[Source texts of formatted documents]

▽

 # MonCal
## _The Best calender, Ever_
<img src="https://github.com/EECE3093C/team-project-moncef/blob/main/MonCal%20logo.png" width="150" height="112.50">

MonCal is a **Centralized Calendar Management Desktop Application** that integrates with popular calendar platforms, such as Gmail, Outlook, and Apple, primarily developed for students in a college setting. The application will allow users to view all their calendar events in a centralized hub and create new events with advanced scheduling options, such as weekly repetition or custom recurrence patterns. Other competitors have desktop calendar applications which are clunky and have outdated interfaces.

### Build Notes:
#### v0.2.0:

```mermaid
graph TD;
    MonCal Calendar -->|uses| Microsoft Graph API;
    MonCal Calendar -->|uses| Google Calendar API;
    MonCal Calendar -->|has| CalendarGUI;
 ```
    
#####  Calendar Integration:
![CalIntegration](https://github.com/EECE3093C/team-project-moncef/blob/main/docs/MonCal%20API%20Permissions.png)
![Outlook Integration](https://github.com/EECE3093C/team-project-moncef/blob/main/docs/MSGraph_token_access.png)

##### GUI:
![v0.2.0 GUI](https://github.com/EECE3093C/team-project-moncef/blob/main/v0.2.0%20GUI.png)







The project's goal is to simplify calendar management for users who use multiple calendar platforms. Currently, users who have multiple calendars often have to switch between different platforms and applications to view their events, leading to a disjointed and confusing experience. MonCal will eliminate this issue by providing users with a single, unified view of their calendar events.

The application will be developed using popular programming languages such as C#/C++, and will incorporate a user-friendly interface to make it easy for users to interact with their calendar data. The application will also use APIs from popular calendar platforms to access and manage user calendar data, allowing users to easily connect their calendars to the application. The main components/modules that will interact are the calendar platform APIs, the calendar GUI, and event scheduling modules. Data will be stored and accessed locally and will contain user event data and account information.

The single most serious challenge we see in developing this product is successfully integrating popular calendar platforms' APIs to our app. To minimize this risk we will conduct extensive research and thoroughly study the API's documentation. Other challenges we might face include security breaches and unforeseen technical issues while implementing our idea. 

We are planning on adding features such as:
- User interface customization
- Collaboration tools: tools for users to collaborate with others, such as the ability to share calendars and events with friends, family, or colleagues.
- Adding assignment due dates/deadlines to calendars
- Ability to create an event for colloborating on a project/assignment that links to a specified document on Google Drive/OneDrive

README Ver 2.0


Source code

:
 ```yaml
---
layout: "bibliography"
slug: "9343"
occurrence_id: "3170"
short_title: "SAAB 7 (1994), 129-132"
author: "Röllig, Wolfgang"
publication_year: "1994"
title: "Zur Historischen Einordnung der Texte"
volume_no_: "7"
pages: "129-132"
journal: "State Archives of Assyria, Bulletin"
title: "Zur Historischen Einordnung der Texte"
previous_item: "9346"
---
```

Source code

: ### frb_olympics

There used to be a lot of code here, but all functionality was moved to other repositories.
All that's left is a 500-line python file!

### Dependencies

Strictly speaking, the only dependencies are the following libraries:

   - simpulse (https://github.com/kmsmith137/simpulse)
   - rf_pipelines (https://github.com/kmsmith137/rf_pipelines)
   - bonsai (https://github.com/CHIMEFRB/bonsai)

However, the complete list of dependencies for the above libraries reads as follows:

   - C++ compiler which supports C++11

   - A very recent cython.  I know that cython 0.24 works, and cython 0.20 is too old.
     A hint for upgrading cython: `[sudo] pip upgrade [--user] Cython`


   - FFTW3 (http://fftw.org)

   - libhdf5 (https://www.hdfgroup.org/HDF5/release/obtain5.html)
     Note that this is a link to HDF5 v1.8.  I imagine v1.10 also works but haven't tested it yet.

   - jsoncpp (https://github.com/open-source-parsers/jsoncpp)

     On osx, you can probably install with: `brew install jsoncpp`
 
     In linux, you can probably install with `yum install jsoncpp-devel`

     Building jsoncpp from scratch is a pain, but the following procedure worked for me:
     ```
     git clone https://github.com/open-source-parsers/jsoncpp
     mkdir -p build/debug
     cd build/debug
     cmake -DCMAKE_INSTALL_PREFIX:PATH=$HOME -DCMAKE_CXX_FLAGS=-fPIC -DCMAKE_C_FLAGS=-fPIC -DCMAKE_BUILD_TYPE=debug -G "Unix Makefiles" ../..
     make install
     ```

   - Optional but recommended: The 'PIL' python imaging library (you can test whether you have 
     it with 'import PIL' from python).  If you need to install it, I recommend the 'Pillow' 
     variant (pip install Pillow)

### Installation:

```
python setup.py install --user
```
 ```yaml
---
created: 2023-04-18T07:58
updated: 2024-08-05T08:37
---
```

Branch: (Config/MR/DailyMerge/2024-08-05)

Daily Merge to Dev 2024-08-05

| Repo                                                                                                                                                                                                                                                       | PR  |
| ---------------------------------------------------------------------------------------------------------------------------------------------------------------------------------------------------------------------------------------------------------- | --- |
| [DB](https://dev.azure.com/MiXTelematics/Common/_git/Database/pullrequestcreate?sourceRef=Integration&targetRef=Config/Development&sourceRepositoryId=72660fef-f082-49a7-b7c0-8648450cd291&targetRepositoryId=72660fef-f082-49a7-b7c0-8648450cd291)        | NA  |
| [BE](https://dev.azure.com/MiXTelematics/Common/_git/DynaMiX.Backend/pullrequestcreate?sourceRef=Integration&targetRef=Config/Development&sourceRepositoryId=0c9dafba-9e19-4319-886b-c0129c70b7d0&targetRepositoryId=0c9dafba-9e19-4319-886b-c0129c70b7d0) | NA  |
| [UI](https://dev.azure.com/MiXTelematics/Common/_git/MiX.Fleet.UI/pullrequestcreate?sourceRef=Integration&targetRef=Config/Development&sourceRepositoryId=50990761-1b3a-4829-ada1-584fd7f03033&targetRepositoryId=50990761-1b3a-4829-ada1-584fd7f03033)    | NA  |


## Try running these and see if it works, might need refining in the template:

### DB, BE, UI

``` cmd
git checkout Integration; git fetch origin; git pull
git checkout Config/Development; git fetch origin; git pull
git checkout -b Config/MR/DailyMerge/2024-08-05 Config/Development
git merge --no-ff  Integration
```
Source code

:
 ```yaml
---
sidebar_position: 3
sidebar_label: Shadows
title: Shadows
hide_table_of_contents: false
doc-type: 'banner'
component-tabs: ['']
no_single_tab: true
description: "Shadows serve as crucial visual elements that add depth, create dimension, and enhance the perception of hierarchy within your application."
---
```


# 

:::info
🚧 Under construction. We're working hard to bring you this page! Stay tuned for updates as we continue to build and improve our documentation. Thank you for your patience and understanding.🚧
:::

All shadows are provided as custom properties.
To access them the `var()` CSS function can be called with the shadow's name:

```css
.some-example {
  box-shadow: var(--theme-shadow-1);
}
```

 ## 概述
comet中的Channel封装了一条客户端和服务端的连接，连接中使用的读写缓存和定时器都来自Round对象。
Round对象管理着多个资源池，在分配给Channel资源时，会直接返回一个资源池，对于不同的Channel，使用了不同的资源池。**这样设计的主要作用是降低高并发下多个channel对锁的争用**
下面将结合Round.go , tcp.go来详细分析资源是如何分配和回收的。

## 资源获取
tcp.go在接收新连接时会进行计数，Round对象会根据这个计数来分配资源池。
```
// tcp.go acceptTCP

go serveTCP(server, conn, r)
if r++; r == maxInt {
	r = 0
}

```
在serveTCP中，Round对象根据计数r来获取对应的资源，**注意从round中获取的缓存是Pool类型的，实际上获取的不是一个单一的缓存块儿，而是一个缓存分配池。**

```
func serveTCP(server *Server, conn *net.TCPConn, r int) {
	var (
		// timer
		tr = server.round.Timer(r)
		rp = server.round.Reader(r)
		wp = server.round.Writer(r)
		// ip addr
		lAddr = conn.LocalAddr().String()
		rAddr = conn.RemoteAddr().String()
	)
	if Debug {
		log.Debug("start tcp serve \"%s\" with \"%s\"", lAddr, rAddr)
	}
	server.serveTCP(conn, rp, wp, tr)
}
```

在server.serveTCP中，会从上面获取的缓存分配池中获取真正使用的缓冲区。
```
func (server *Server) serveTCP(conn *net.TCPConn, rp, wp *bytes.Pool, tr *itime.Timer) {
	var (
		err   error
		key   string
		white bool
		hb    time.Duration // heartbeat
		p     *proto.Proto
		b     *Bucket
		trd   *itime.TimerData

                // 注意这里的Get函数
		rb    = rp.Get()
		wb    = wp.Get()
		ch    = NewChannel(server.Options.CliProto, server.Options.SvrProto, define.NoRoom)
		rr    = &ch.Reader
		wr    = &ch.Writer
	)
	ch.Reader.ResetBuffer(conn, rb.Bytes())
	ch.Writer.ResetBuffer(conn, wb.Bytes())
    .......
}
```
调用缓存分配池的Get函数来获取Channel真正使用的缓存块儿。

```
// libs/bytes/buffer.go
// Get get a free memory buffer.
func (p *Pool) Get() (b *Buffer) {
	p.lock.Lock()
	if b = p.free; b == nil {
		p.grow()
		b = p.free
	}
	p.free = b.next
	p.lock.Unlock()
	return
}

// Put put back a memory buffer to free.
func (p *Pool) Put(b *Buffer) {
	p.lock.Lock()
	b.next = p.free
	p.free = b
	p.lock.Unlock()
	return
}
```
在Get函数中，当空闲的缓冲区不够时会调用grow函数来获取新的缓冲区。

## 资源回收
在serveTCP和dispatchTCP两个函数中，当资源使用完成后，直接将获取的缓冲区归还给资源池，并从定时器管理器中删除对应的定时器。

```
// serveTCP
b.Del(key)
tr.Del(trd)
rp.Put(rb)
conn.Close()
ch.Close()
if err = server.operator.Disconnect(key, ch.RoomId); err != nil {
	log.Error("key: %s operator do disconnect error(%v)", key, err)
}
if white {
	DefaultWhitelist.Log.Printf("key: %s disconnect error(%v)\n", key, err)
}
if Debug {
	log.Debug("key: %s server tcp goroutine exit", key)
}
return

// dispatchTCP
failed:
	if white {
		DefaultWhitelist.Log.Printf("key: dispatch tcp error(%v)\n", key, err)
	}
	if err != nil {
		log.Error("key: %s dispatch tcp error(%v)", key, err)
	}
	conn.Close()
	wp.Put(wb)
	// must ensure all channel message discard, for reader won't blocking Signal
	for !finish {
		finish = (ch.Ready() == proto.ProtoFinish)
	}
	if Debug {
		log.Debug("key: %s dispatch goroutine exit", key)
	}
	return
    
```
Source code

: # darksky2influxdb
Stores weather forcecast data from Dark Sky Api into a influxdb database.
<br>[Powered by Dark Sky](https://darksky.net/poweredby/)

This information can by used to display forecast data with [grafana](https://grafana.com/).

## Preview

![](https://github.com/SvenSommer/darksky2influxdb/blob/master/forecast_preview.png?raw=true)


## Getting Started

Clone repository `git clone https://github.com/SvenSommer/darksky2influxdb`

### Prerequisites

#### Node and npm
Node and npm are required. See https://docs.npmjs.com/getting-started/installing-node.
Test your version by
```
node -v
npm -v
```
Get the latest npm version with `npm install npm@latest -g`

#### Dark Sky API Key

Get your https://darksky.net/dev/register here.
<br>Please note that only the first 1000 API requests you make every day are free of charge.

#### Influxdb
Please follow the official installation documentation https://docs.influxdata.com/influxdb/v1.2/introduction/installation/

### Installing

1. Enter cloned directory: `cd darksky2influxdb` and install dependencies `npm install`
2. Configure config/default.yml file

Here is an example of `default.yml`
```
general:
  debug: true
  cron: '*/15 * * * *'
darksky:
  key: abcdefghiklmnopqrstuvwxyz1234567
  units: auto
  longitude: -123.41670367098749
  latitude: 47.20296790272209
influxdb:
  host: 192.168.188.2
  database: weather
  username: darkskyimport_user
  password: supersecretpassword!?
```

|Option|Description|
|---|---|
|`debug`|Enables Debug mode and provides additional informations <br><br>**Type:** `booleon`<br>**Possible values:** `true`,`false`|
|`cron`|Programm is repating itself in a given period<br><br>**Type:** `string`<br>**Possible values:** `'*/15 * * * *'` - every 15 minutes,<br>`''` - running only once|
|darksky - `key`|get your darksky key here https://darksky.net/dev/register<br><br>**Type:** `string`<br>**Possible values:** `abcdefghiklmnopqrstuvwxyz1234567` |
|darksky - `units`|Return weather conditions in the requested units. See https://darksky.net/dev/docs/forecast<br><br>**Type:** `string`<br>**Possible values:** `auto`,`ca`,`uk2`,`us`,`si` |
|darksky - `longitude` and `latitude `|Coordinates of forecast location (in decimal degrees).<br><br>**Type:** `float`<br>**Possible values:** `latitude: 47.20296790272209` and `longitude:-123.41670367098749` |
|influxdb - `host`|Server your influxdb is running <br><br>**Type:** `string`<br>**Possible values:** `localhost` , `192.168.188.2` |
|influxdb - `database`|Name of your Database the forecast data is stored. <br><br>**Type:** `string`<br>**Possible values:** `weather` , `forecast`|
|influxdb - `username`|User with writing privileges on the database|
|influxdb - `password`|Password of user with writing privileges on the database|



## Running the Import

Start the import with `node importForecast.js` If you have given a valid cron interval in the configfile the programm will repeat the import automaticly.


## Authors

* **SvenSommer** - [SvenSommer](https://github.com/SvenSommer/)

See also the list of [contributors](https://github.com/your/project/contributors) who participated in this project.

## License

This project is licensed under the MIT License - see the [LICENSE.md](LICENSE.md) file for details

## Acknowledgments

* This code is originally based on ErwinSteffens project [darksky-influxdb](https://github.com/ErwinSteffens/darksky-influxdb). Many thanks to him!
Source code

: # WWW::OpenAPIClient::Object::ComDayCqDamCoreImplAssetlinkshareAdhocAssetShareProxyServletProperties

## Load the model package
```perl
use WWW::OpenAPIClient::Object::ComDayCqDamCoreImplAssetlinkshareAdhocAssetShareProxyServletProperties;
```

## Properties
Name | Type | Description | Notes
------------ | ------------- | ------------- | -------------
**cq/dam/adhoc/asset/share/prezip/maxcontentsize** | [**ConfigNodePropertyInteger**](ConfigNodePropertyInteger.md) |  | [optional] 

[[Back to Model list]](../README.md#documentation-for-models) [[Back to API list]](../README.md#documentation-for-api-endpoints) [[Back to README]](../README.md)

△

• _Task goal_:
Quote, with nothing altered, all lines from the start of the entries to the line that carries "The project's goal", inclusive.

• _Answer below_:
 # MonCal
## _The Best calender, Ever_
<img src="https://github.com/EECE3093C/team-project-moncef/blob/main/MonCal%20logo.png" width="150" height="112.50">

MonCal is a **Centralized Calendar Management Desktop Application** that integrates with popular calendar platforms, such as Gmail, Outlook, and Apple, primarily developed for students in a college setting. The application will allow users to view all their calendar events in a centralized hub and create new events with advanced scheduling options, such as weekly repetition or custom recurrence patterns. Other competitors have desktop calendar applications which are clunky and have outdated interfaces.

### Build Notes:
#### v0.2.0:

```mermaid
graph TD;
    MonCal Calendar -->|uses| Microsoft Graph API;
    MonCal Calendar -->|uses| Google Calendar API;
    MonCal Calendar -->|has| CalendarGUI;
 ```
    
#####  Calendar Integration:
![CalIntegration](https://github.com/EECE3093C/team-project-moncef/blob/main/docs/MonCal%20API%20Permissions.png)
![Outlook Integration](https://github.com/EECE3093C/team-project-moncef/blob/main/docs/MSGraph_token_access.png)

##### GUI:
![v0.2.0 GUI](https://github.com/EECE3093C/team-project-moncef/blob/main/v0.2.0%20GUI.png)







The project's goal is to simplify calendar management for users who use multiple calendar platforms. Currently, users who have multiple calendars often have to switch between different platforms and applications to view their events, leading to a disjointed and confusing experience. MonCal will eliminate this issue by providing users with a single, unified view of their calendar events.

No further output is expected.